Allemagne : Plusieurs blessés après des affrontements entre police et manifestants à la mine de Lützerath

Lützerath n’a retrouvé le calme qu’en début de soirée, samedi, après une journée de colère et d’affrontements. Près du petit village de l’ouest de l’Allemagne, plusieurs milliers de manifestants venus de toute l’Europe, dont l’activiste suédoise Greta Thunberg et la Française Camille Etienne, s’étaient réunis dans la journée pour protester contre le projet d’extension d’une gigantesque mine de charbon à ciel ouvert.

En marge de la manifestation qui a rassemblé 15.000 personnes selon la police et 35.000 selon les organisateurs, des groupes de militants anti-charbon ont cherché à s’approcher du précipice, une zone interdite et dangereuse, ont déploré les forces de l’ordre. « Les barrières de police ont été brisées. Aux personnes devant Lützerath : « Sortez de cette zone immédiatement ! » », avait tweeté la police dans l’après-midi.

La vie de certains militants « en danger »

« La police a dû avoir recours à des canons à eau », avait indiqué la police, faisant état de « violences ». Dans l’après-midi, des journalistes de l’AFP ont assisté à des échauffourées avec la police, visée par des tirs d’engins pyrotechniques. Des médias faisaient état de jets de pierres. Sur des images de télévision, une rangée de policiers en tenue antiémeute, casqués et équipés de boucliers, protégeaient les bords de la fosse de plusieurs dizaines de mètres, face à une foule de manifestants.

Le face-à-face tendu avec les policiers sur le site aussi spectaculaire que dangereux de cette mine de lignite s’est poursuivi jusqu’à la nuit tombée malgré la pluie, la boue et vent soufflant en tempête. En début de soirée, le site retrouvait son calme, les manifestants quittant peu à peu les lieux plongés dans l’obscurité. Le collectif Lützerath lebt ! fait état de dizaines de blessés dans les rangs de militants, notamment à cause de morsures de chien et des canons à eau. Au moins une vingtaine de militants ont été conduits à l’hôpital, a déclaré Birte Schramm, une secouriste du mouvement d’occupation du village. Elle précise que certains d’entre eux, « battus par les policiers à l’estomac et sur la tête », souffraient de blessures « pouvant mettre leur vie en danger ».

Un dossier sensible pour le gouvernement de coalition

« Il y a des blessés des deux côtés, mais nous ne savons pas encore combien et à quel point », indique un porte-parole de la police. Les forces de l’ordre protégeaient également l’accès au hameau de Lützerath, fermé par des grilles et occupé par plusieurs dizaines d’activistes. Le lieu est en cours d’évacuation par les forces de l’ordre depuis le milieu de semaine. C’est en soutien à cette occupation que la manifestation avait été organisée samedi et symboliquement menée par l’activiste suédoise Greta Thunberg.
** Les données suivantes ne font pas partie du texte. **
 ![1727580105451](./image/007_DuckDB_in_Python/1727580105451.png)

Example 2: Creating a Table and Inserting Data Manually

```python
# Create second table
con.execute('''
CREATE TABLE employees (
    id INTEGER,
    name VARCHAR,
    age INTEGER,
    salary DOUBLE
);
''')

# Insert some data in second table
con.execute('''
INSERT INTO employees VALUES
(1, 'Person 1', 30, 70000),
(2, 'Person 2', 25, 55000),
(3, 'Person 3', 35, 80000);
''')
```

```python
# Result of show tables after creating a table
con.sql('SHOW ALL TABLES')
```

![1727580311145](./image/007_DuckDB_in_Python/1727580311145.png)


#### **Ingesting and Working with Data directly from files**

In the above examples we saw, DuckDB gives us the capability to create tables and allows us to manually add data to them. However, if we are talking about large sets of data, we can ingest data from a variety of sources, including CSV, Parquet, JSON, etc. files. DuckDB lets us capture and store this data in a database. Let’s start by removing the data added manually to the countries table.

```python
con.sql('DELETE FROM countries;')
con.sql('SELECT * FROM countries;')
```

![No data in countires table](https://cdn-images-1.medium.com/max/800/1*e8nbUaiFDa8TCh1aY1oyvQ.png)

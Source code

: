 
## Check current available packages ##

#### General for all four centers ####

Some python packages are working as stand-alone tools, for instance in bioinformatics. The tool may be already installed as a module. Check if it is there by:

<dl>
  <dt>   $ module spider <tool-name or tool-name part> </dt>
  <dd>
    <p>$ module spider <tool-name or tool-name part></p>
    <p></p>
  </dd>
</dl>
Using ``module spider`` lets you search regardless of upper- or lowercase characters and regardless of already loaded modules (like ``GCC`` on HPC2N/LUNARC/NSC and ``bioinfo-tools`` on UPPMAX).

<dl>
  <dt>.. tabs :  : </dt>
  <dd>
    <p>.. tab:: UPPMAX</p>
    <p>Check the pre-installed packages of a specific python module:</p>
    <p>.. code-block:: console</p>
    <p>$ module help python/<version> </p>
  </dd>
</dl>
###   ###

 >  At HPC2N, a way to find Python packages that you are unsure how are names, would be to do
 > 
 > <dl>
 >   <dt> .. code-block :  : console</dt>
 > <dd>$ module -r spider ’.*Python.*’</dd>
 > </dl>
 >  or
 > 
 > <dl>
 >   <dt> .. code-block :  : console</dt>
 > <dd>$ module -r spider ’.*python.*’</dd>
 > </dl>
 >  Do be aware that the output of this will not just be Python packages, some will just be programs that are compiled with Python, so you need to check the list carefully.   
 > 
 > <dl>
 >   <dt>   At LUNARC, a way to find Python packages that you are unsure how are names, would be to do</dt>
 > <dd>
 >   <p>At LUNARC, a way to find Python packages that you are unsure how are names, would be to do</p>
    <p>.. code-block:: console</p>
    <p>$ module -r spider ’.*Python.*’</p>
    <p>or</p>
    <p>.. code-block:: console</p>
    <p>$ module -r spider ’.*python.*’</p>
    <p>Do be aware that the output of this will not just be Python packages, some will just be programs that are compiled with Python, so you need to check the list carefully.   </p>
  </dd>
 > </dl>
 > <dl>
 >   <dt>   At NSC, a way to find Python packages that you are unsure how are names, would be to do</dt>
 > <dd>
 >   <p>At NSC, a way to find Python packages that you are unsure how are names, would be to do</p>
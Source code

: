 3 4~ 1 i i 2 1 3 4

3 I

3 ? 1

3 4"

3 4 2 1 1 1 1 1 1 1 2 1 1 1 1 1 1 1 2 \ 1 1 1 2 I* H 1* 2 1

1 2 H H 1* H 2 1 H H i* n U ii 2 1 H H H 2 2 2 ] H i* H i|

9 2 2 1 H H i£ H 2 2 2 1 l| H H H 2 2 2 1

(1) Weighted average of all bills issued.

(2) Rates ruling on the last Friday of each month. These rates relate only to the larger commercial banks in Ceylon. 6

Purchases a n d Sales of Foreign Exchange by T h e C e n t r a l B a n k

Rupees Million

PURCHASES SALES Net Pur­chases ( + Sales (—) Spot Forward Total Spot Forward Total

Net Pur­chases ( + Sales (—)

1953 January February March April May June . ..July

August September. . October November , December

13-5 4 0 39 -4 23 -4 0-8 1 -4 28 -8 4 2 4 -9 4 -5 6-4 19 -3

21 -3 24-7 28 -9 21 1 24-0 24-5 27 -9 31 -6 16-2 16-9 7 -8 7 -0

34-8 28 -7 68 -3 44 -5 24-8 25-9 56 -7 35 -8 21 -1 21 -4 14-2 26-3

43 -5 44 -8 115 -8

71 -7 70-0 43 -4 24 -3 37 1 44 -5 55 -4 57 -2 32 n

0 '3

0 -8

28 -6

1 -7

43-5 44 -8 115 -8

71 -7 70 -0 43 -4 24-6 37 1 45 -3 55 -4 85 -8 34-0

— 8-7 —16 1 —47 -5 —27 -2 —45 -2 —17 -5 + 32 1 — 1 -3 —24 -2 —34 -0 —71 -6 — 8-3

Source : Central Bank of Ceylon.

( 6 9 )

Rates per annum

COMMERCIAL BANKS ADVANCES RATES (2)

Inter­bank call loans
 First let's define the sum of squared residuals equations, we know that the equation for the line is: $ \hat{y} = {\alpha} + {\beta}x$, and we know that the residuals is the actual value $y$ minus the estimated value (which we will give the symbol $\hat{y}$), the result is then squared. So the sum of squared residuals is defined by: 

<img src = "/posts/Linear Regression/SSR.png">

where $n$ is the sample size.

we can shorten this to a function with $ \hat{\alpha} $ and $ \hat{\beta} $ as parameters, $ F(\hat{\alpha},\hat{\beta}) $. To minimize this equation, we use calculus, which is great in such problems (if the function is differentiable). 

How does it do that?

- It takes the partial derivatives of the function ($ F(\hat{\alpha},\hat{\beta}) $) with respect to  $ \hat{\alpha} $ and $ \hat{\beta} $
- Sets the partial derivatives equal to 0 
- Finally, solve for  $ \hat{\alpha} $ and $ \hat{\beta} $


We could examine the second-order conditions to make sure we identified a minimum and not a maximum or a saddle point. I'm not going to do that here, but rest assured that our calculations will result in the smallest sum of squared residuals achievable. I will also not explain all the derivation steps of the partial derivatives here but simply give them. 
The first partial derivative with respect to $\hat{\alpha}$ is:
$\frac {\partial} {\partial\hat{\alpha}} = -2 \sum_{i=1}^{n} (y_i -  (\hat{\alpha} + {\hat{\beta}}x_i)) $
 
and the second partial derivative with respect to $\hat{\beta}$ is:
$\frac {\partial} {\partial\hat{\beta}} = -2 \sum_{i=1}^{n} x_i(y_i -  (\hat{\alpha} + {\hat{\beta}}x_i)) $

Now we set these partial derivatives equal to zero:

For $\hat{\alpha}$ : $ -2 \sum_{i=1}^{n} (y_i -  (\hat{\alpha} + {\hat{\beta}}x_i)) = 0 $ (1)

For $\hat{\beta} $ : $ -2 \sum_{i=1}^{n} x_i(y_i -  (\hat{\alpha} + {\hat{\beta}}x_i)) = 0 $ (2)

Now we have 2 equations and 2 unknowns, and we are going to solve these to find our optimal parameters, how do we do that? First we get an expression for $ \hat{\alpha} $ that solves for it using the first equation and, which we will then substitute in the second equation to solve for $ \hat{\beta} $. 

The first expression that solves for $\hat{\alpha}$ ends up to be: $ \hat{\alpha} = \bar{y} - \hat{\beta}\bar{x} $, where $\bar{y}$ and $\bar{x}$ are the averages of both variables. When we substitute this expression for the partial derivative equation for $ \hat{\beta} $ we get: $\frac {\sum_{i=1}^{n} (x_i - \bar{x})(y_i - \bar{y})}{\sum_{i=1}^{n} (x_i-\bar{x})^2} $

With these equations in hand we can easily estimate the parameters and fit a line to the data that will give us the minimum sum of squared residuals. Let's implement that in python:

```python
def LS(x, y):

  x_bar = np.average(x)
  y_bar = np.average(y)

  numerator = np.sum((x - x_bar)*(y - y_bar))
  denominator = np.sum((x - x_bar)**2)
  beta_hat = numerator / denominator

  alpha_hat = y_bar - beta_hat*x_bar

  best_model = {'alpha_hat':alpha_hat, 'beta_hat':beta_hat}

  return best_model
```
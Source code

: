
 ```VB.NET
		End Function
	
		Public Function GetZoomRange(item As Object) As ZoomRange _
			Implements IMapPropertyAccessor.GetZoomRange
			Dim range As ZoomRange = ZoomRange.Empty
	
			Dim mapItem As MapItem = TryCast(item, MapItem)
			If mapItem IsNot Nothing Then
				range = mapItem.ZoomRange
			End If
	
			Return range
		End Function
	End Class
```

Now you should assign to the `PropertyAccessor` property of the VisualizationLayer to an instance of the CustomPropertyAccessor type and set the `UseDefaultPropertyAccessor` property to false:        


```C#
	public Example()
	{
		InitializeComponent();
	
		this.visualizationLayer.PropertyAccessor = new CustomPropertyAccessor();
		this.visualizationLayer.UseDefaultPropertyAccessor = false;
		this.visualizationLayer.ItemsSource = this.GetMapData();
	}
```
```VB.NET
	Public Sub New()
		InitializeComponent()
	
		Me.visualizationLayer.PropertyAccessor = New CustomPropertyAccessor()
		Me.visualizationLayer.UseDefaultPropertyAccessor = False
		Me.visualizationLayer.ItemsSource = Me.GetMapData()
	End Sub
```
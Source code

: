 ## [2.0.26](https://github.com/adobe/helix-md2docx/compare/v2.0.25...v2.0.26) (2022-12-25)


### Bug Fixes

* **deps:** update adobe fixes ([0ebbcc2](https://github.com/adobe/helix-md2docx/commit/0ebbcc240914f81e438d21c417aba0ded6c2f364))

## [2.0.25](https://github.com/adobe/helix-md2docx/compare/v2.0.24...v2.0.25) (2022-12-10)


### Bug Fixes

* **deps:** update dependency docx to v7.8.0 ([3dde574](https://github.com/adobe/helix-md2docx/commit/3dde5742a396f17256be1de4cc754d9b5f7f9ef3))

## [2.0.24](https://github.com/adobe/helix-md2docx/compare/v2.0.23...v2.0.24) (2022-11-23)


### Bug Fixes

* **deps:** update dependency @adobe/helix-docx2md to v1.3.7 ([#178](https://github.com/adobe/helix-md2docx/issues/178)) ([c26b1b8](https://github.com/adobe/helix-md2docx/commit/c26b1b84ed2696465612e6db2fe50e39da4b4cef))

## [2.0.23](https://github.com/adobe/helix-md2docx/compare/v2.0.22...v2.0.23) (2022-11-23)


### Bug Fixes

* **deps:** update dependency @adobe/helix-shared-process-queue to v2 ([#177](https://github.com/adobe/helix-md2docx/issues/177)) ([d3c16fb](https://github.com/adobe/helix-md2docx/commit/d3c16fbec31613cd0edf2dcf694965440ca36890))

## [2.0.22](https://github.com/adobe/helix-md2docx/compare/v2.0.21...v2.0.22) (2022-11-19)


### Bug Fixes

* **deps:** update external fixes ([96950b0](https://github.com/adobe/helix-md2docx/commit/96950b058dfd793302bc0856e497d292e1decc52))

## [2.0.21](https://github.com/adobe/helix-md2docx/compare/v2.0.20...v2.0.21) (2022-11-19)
Le site de Lützerath, situé dans le bassin rhénan, entre Düsseldorf et Cologne, doit disparaître pour permettre l’extension de la mine de lignite exploitée par l’énergéticien allemand RWE. « Il est honteux que le gouvernement allemand conclue des accords et des compromis avec des entreprises telles que RWE », a lancé Greta Thunberg en bonnet et blouson noir, depuis une tribune.

« Le charbon de Lützerath doit rester dans le sol », a-t-elle lancé aux manifestants, appelant à ne pas sacrifier le climat « à la croissance à court terme et à l’avidité des entreprises ». L’opération d’évacuation à Lützerath est politiquement délicate pour la coalition du social-démocrate Olaf Scholz qui gouverne avec les écologistes, accusés par les activistes d’avoir trahi leurs engagements.

Moins de cinquante militants se trouvent encore sur place après la manifestation, selon une porte-parole de leur mouvement, alors que 470 militants ont été sortis du hameau occupé par la police. Des arbres ont été abattus, de nombreuses cabanes construites en hauteur par les activistes ont été vidées de leurs occupants, tout comme les bâtiments dans lesquels ils vivaient retranchés depuis deux ans. Mais deux militants se sont retranchés dans un tunnel sous terre, laissant augurer d’une intervention à risque pour les en sortir.